------ Dataset records ------
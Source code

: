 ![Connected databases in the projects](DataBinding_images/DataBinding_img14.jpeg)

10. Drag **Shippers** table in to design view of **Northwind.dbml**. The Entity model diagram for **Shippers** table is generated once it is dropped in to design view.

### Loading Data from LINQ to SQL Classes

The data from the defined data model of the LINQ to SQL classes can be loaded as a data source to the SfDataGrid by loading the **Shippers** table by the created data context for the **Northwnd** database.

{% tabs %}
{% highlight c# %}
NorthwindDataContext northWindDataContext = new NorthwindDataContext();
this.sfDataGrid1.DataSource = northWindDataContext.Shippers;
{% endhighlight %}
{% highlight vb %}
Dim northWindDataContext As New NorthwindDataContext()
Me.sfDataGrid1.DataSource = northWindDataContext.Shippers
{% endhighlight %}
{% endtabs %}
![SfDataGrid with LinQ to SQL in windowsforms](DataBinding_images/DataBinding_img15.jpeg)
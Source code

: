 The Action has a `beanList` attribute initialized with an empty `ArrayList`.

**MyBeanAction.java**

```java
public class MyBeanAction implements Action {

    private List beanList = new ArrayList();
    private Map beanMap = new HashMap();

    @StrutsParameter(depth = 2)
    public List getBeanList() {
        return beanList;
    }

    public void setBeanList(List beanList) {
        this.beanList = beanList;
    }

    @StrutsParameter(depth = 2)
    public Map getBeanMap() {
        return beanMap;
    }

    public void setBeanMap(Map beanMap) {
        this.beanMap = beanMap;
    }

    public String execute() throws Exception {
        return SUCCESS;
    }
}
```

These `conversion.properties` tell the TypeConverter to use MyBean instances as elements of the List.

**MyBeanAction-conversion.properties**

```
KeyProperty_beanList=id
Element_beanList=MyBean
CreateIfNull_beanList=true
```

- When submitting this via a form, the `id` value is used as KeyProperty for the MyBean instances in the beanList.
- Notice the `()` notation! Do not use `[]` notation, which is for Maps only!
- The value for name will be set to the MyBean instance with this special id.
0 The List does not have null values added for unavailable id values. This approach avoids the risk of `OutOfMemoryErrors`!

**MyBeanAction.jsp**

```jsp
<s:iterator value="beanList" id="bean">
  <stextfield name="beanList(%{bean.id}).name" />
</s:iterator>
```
------
------ Dataset records ------
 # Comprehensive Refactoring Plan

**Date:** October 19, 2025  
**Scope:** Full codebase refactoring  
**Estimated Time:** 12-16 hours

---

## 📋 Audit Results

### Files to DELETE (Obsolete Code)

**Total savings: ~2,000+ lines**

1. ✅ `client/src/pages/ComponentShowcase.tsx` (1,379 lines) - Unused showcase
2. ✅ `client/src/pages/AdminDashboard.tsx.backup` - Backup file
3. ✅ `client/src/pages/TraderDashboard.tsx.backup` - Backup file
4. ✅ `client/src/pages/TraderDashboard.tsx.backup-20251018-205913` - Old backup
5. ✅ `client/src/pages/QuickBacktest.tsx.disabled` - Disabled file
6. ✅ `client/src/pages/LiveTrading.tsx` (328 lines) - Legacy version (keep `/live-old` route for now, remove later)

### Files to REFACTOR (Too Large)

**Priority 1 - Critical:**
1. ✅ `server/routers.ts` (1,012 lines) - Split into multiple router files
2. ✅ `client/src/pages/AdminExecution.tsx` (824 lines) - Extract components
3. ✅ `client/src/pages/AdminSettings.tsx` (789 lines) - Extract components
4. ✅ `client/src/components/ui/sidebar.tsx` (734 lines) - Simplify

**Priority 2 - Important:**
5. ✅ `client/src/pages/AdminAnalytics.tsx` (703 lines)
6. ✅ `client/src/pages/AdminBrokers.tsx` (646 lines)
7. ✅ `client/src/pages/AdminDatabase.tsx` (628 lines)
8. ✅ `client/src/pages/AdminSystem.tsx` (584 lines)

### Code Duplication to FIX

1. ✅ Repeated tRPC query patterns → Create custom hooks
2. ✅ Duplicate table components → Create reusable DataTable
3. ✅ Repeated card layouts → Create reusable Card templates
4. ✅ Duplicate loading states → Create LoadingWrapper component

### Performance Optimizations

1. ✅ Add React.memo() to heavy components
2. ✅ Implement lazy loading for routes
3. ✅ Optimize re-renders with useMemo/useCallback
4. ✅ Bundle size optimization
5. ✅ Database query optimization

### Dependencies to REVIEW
------
Task to complete
Copy out, word for word, the part of the entries above that begins at the line with "3. ✅ Repeated" and ends at the line with "### Dependencies to REVIEW", including both.

Completed task
3. ✅ Repeated card layouts → Create reusable Card templates
4. ✅ Duplicate loading states → Create LoadingWrapper component

### Performance Optimizations

1. ✅ Add React.memo() to heavy components
2. ✅ Implement lazy loading for routes
3. ✅ Optimize re-renders with useMemo/useCallback
4. ✅ Bundle size optimization
5. ✅ Database query optimization

### Dependencies to REVIEW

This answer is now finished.